In 1978, the place was bought by a country singer named Bobby Mackey. Ironically, his full name was Robert Randall Mackey, exactly like Johanna’s murdered lover. He fell in love with the old building immediately, but his wife Janet was a bit leery of the place. Soon he opened a bar on the property named Bobby Mackey’s Music World. Upon opening, the bar/dance club immediately began to draw a crowd. Though the honky-tonk club was thriving its tainted past did not go unnoticed.
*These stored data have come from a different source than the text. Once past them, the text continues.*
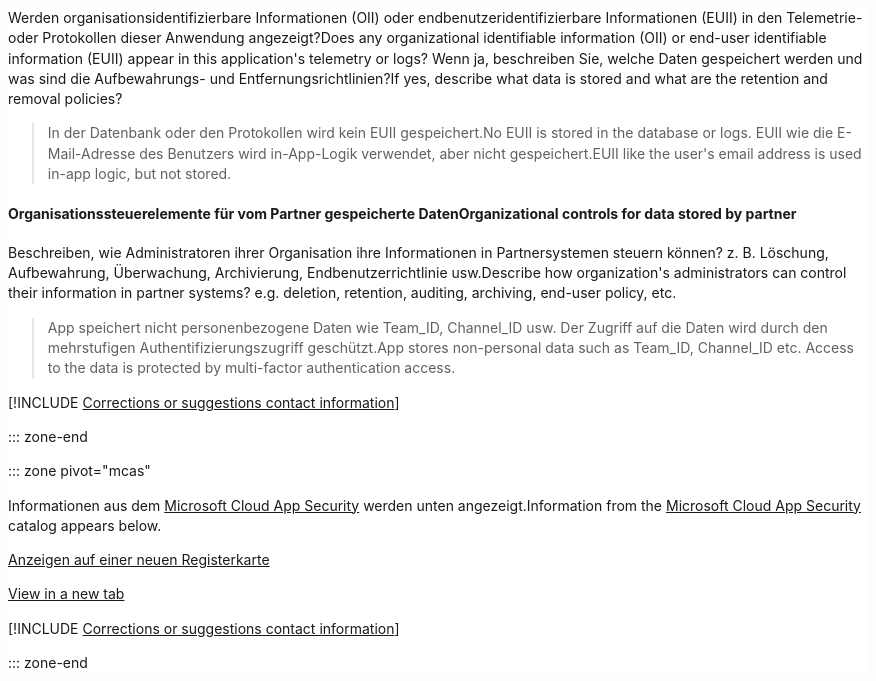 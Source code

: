 <span data-ttu-id="2c26c-144">Werden organisationsidentifizierbare Informationen (OII) oder endbenutzeridentifizierbare Informationen (EUII) in den Telemetrie- oder Protokollen dieser Anwendung angezeigt?</span><span class="sxs-lookup"><span data-stu-id="2c26c-144">Does any organizational identifiable information (OII) or end-user identifiable information (EUII) appear in this application's telemetry or logs?</span></span> <span data-ttu-id="2c26c-145">Wenn ja, beschreiben Sie, welche Daten gespeichert werden und was sind die Aufbewahrungs- und Entfernungsrichtlinien?</span><span class="sxs-lookup"><span data-stu-id="2c26c-145">If yes, describe what data is stored and what are the retention and removal policies?</span></span>

><span data-ttu-id="2c26c-146">In der Datenbank oder den Protokollen wird kein EUII gespeichert.</span><span class="sxs-lookup"><span data-stu-id="2c26c-146">No EUII is stored in the database or logs.</span></span> <span data-ttu-id="2c26c-147">EUII wie die E-Mail-Adresse des Benutzers wird in-App-Logik verwendet, aber nicht gespeichert.</span><span class="sxs-lookup"><span data-stu-id="2c26c-147">EUII like the user's email address is used in-app logic, but not stored.</span></span>

#### <a name="organizational-controls-for-data-stored-by-partner"></a><span data-ttu-id="2c26c-148">Organisationssteuerelemente für vom Partner gespeicherte Daten</span><span class="sxs-lookup"><span data-stu-id="2c26c-148">Organizational controls for data stored by partner</span></span>

<span data-ttu-id="2c26c-149">Beschreiben, wie Administratoren ihrer Organisation ihre Informationen in Partnersystemen steuern können? z. B. Löschung, Aufbewahrung, Überwachung, Archivierung, Endbenutzerrichtlinie usw.</span><span class="sxs-lookup"><span data-stu-id="2c26c-149">Describe how organization's administrators can control their information in partner systems? e.g. deletion, retention, auditing, archiving, end-user policy, etc.</span></span>

><span data-ttu-id="2c26c-150">App speichert nicht personenbezogene Daten wie Team_ID, Channel_ID usw. Der Zugriff auf die Daten wird durch den mehrstufigen Authentifizierungszugriff geschützt.</span><span class="sxs-lookup"><span data-stu-id="2c26c-150">App stores non-personal data such as Team_ID, Channel_ID etc. Access to the data is protected by multi-factor authentication access.</span></span>


[!INCLUDE [Corrections or suggestions contact information](../includes/corrections-or-suggestions.md)]

::: zone-end

::: zone pivot="mcas"

<span data-ttu-id="2c26c-151">Informationen aus dem [Microsoft Cloud App Security](https://www.microsoft.com/enterprise-mobility-security/cloud-app-security) werden unten angezeigt.</span><span class="sxs-lookup"><span data-stu-id="2c26c-151">Information from the [Microsoft Cloud App Security](https://www.microsoft.com/enterprise-mobility-security/cloud-app-security) catalog appears below.</span></span>

<iframe height='1020' title='<span data-ttu-id="2c26c-152">Microsoft Cloud App Security Informationen</span><span class="sxs-lookup"><span data-stu-id="2c26c-152">Microsoft Cloud App Security Information</span></span>' src='https://appmcasinfoprod.azurewebsites.net/#/dashboard/10549' frameborder='no' style='width: 100%;'></iframe><span data-ttu-id="2c26c-153">

<a href="https://appmcasinfoprod.azurewebsites.net/#/dashboard/10549" target="_blank">Anzeigen auf einer neuen Registerkarte</a></span><span class="sxs-lookup"><span data-stu-id="2c26c-153">

<a href="https://appmcasinfoprod.azurewebsites.net/#/dashboard/10549" target="_blank">View in a new tab</a></span></span>

[!INCLUDE [Corrections or suggestions contact information](../includes/corrections-or-suggestions.md)]

::: zone-end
Carl Lawson, the first employee hired by Mackey as a caretaker/handy man lived in the apartment upstairs. He spent most of his time at the tavern and soon began reporting strange and terrifying anomalies. Most of the people around the club laughed and called him crazy. Soon others began experiencing the same things though and changed their attitudes. Lawson told Douglas Hensley the author of the book “Hells Gate” “I’d double check at the end of the night and make sure that everything was turned off. Then I’d come back down hours later and the bar lights would be on. The front doors would be unlocked, when I knew that I’d locked them. The jukebox would be playing the ‘Anniversary Waltz’ even though I’d unplugged it and the power was turned off.”
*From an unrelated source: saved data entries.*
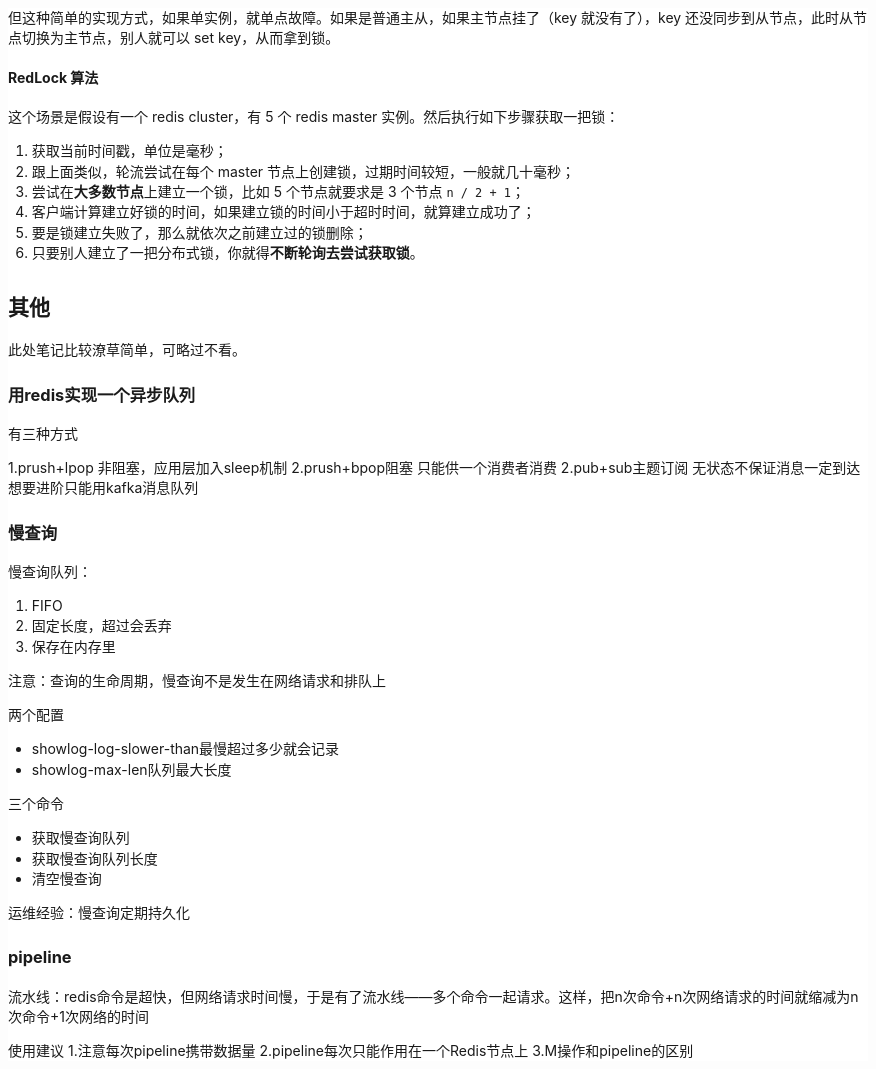 但这种简单的实现方式，如果单实例，就单点故障。如果是普通主从，如果主节点挂了（key 就没有了），key 还没同步到从节点，此时从节点切换为主节点，别人就可以 set key，从而拿到锁。

#### RedLock 算法

这个场景是假设有一个 redis cluster，有 5 个 redis master 实例。然后执行如下步骤获取一把锁：

1. 获取当前时间戳，单位是毫秒；
2. 跟上面类似，轮流尝试在每个 master 节点上创建锁，过期时间较短，一般就几十毫秒；
3. 尝试在**大多数节点**上建立一个锁，比如 5 个节点就要求是 3 个节点 `n / 2 + 1`；
4. 客户端计算建立好锁的时间，如果建立锁的时间小于超时时间，就算建立成功了；
5. 要是锁建立失败了，那么就依次之前建立过的锁删除；
6. 只要别人建立了一把分布式锁，你就得**不断轮询去尝试获取锁**。



## 其他

此处笔记比较潦草简单，可略过不看。

### 用redis实现一个异步队列

有三种方式

1.prush+lpop 非阻塞，应用层加入sleep机制
2.prush+bpop阻塞 只能供一个消费者消费
2.pub+sub主题订阅 无状态不保证消息一定到达 想要进阶只能用kafka消息队列



### 慢查询

慢查询队列：

1. FIFO
2. 固定长度，超过会丢弃
3. 保存在内存里

注意：查询的生命周期，慢查询不是发生在网络请求和排队上

两个配置 

- showlog-log-slower-than最慢超过多少就会记录
- showlog-max-len队列最大长度

三个命令 

- 获取慢查询队列
- 获取慢查询队列长度
- 清空慢查询

运维经验：慢查询定期持久化

### pipeline

流水线：redis命令是超快，但网络请求时间慢，于是有了流水线——多个命令一起请求。这样，把n次命令+n次网络请求的时间就缩减为n次命令+1次网络的时间

使用建议
1.注意每次pipeline携带数据量
2.pipeline每次只能作用在一个Redis节点上
3.M操作和pipeline的区别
Lawson was the first to notice dark malevolent spirits behind the bar that seemed to be wearing cowboy hats, others were present at the time but he was the only one to notice the dark men. Later he began to have visions of Johanna. She spoke with Lawson often and he could speak back to her. He also noticed strange sounds and noises. It seemed that the spirits were stronger in the basement by the old well left behind from the bloody slaughterhouse in the property’s past. Lawson was aware of the well’s dark history of satanic rituals and had shared that information with others. Around this time, the locals began to call the well Hell’s Gate. Soon, others around the property began to experience strange things as well. Objects would be moved or thrown on their own and disembodied voices were heard along with laughter and other strange sounds.
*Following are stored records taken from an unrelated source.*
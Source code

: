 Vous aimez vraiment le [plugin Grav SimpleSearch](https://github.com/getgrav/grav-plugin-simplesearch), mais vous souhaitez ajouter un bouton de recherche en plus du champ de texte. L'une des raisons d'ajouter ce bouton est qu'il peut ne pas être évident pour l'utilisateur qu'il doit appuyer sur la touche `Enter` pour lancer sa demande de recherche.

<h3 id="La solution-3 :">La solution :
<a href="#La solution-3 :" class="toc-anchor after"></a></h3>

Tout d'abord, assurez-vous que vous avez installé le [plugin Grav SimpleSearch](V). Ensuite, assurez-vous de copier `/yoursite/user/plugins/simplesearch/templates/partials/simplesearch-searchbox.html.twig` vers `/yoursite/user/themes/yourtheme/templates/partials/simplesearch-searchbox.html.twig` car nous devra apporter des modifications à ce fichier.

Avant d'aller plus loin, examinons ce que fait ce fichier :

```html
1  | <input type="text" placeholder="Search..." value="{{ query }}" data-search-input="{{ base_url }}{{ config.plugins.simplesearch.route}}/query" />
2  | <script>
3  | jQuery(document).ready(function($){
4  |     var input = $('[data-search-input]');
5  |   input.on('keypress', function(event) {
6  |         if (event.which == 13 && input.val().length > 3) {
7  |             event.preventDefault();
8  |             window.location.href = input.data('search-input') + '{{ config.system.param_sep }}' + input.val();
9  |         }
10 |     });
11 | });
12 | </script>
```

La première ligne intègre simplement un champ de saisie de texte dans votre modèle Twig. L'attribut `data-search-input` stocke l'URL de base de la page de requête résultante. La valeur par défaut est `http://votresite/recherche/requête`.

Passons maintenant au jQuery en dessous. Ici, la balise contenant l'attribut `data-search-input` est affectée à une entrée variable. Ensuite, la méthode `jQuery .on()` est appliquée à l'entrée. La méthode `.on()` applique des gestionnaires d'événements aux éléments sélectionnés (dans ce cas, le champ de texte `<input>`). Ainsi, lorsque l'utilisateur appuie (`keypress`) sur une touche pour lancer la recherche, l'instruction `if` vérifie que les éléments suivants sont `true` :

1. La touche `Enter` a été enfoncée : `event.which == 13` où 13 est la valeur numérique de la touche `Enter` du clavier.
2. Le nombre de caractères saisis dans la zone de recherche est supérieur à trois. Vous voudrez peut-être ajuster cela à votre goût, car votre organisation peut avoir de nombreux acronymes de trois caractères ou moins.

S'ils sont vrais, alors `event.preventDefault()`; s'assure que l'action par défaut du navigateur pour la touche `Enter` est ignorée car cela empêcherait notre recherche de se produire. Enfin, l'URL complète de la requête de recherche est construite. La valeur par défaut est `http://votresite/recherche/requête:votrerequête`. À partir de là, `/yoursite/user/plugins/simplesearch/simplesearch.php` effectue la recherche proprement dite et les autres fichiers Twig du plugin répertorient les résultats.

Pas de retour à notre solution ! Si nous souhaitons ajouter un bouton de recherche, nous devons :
Mackey became annoyed with Carl and told him to keep his mouth shut. He had never believed in “ghosts” and he certainly did not want it getting around that the place was “haunted”. One day Mackey’s wife Janet confessed that she too had been experiencing the strange anomalies. She told her husband that she felt an overwhelming presence there. She smelled the strong scent of roses which is said to be Johanna’s favorite scent. She even claimed to have seen ghosts on the property. Encouraged by her revelation, many people began coming forward, telling of their own strange experiences. Even stories of a headless ghost in period clothing emerged. Mackey began looking into the building’s past and found information about Pearl’s murder. In 1994, Mackey tried to have the building exorcised but the exorcism failed. Someone even tried to sue Bobby claiming that a ghost in a cowboy hat had attacked him in the restroom. Eventually, those charges were dismissed.
Bobby Mackey’s Music World is definitely a place for the brave to venture into. If you are looking for ghosts, many claim you will not leave the club disappointed. The basement is open for tours during normal business hours so unless you’re too scared, you can experience Hells Gate for yourself.